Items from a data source

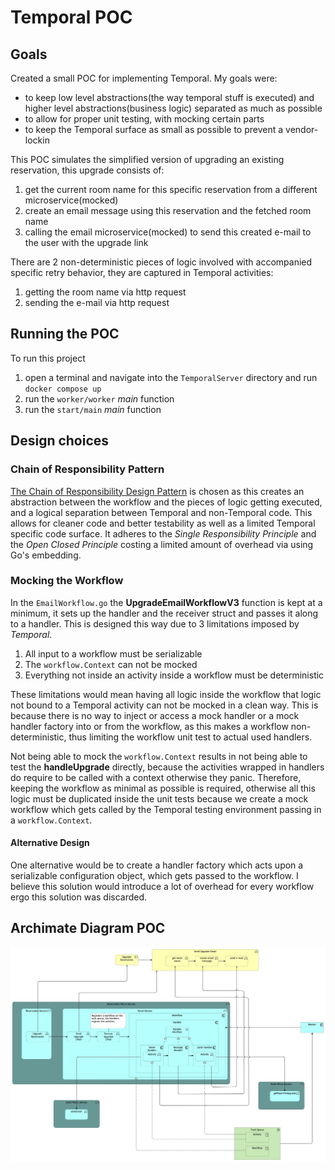 # Temporal POC

## Goals
Created a small POC for implementing Temporal.
My goals were:
- to keep low level abstractions(the way temporal stuff is executed) and higher level abstractions(business logic) separated as much as possible
- to allow for proper unit testing, with mocking certain parts
- to keep the Temporal surface as small as possible to prevent a vendor-lockin

This POC simulates the simplified version of upgrading an existing reservation, this upgrade consists of:
1. get the current room name for this specific reservation from a different microservice(mocked)
2. create an email message using this reservation and the fetched room name
3. calling the email microservice(mocked) to send this created e-mail to the user with the upgrade link

There are 2 non-deterministic pieces of logic involved with accompanied specific retry behavior, they are captured in Temporal activities:
1. getting the room name via http request
2. sending the e-mail via http request

## Running the POC

To run this project
1. open a terminal and navigate into the `TemporalServer` directory and run `docker compose up`
2. run the `worker/worker` *main* function
3. run the `start/main` *main* function

## Design choices

### Chain of Responsibility Pattern
[The Chain of Responsibility Design Pattern](https://refactoring.guru/design-patterns/chain-of-responsibility) is chosen as this creates an abstraction between the workflow
and the pieces of logic getting executed, and a logical separation between Temporal and non-Temporal code. This allows for cleaner code and better testability as well as a limited Temporal specific code surface.
It adheres to the *Single Responsibility Principle* and the *Open Closed Principle* costing a limited amount of overhead via using Go's embedding.

### Mocking the Workflow
In the `EmailWorkflow.go` the **UpgradeEmailWorkflowV3** function is kept at a minimum, it sets up the handler
and the receiver struct and passes it along to a handler.
This is designed this way due to 3 limitations imposed by *Temporal*.
1. All input to a workflow must be serializable
2. The `workflow.Context` can not be mocked
3. Everything not inside an activity inside a workflow must be deterministic

These limitations would mean having all logic inside the workflow that logic not bound to a Temporal activity can not be mocked in a clean way. This is because
there is no way to inject or access a mock handler or a mock handler factory into or from the workflow, as this makes a workflow non-deterministic, thus limiting the workflow unit test to actual used handlers.

Not being able to mock the `workflow.Context` results in not being able to test the **handleUpgrade** directly, because the activities wrapped in handlers do require to be called with a context
otherwise they panic. Therefore, keeping the workflow as minimal as possible is required, otherwise all this logic must be duplicated inside the unit tests because we create
a mock workflow which gets called by the Temporal testing environment passing in a `workflow.Context`.

#### Alternative Design
One alternative would be to create a handler factory which acts upon a serializable configuration object, which gets passed to the workflow.
I believe this solution would introduce a lot of overhead for every workflow ergo this solution was discarded.

## Archimate Diagram POC
![Archimate Diagram](./docs/TemporalPOC.jpg)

▶ [YOUR OBJECTIVE]: Repeat all the records above exactly, leaving out any pictures.

▶ [EXERCISE OUTPUT]:
 # Temporal POC

## Goals
Created a small POC for implementing Temporal.
My goals were:
- to keep low level abstractions(the way temporal stuff is executed) and higher level abstractions(business logic) separated as much as possible
- to allow for proper unit testing, with mocking certain parts
- to keep the Temporal surface as small as possible to prevent a vendor-lockin

This POC simulates the simplified version of upgrading an existing reservation, this upgrade consists of:
1. get the current room name for this specific reservation from a different microservice(mocked)
2. create an email message using this reservation and the fetched room name
3. calling the email microservice(mocked) to send this created e-mail to the user with the upgrade link

There are 2 non-deterministic pieces of logic involved with accompanied specific retry behavior, they are captured in Temporal activities:
1. getting the room name via http request
2. sending the e-mail via http request

## Running the POC

To run this project
1. open a terminal and navigate into the `TemporalServer` directory and run `docker compose up`
2. run the `worker/worker` *main* function
3. run the `start/main` *main* function

## Design choices

### Chain of Responsibility Pattern
[The Chain of Responsibility Design Pattern](https://refactoring.guru/design-patterns/chain-of-responsibility) is chosen as this creates an abstraction between the workflow
and the pieces of logic getting executed, and a logical separation between Temporal and non-Temporal code. This allows for cleaner code and better testability as well as a limited Temporal specific code surface.
It adheres to the *Single Responsibility Principle* and the *Open Closed Principle* costing a limited amount of overhead via using Go's embedding.

### Mocking the Workflow
In the `EmailWorkflow.go` the **UpgradeEmailWorkflowV3** function is kept at a minimum, it sets up the handler
and the receiver struct and passes it along to a handler.
This is designed this way due to 3 limitations imposed by *Temporal*.
1. All input to a workflow must be serializable
2. The `workflow.Context` can not be mocked
3. Everything not inside an activity inside a workflow must be deterministic

These limitations would mean having all logic inside the workflow that logic not bound to a Temporal activity can not be mocked in a clean way. This is because
there is no way to inject or access a mock handler or a mock handler factory into or from the workflow, as this makes a workflow non-deterministic, thus limiting the workflow unit test to actual used handlers.

Not being able to mock the `workflow.Context` results in not being able to test the **handleUpgrade** directly, because the activities wrapped in handlers do require to be called with a context
otherwise they panic. Therefore, keeping the workflow as minimal as possible is required, otherwise all this logic must be duplicated inside the unit tests because we create
a mock workflow which gets called by the Temporal testing environment passing in a `workflow.Context`.

#### Alternative Design
One alternative would be to create a handler factory which acts upon a serializable configuration object, which gets passed to the workflow.
I believe this solution would introduce a lot of overhead for every workflow ergo this solution was discarded.

## Archimate Diagram POC
![Archimate Diagram](./docs/TemporalPOC.jpg)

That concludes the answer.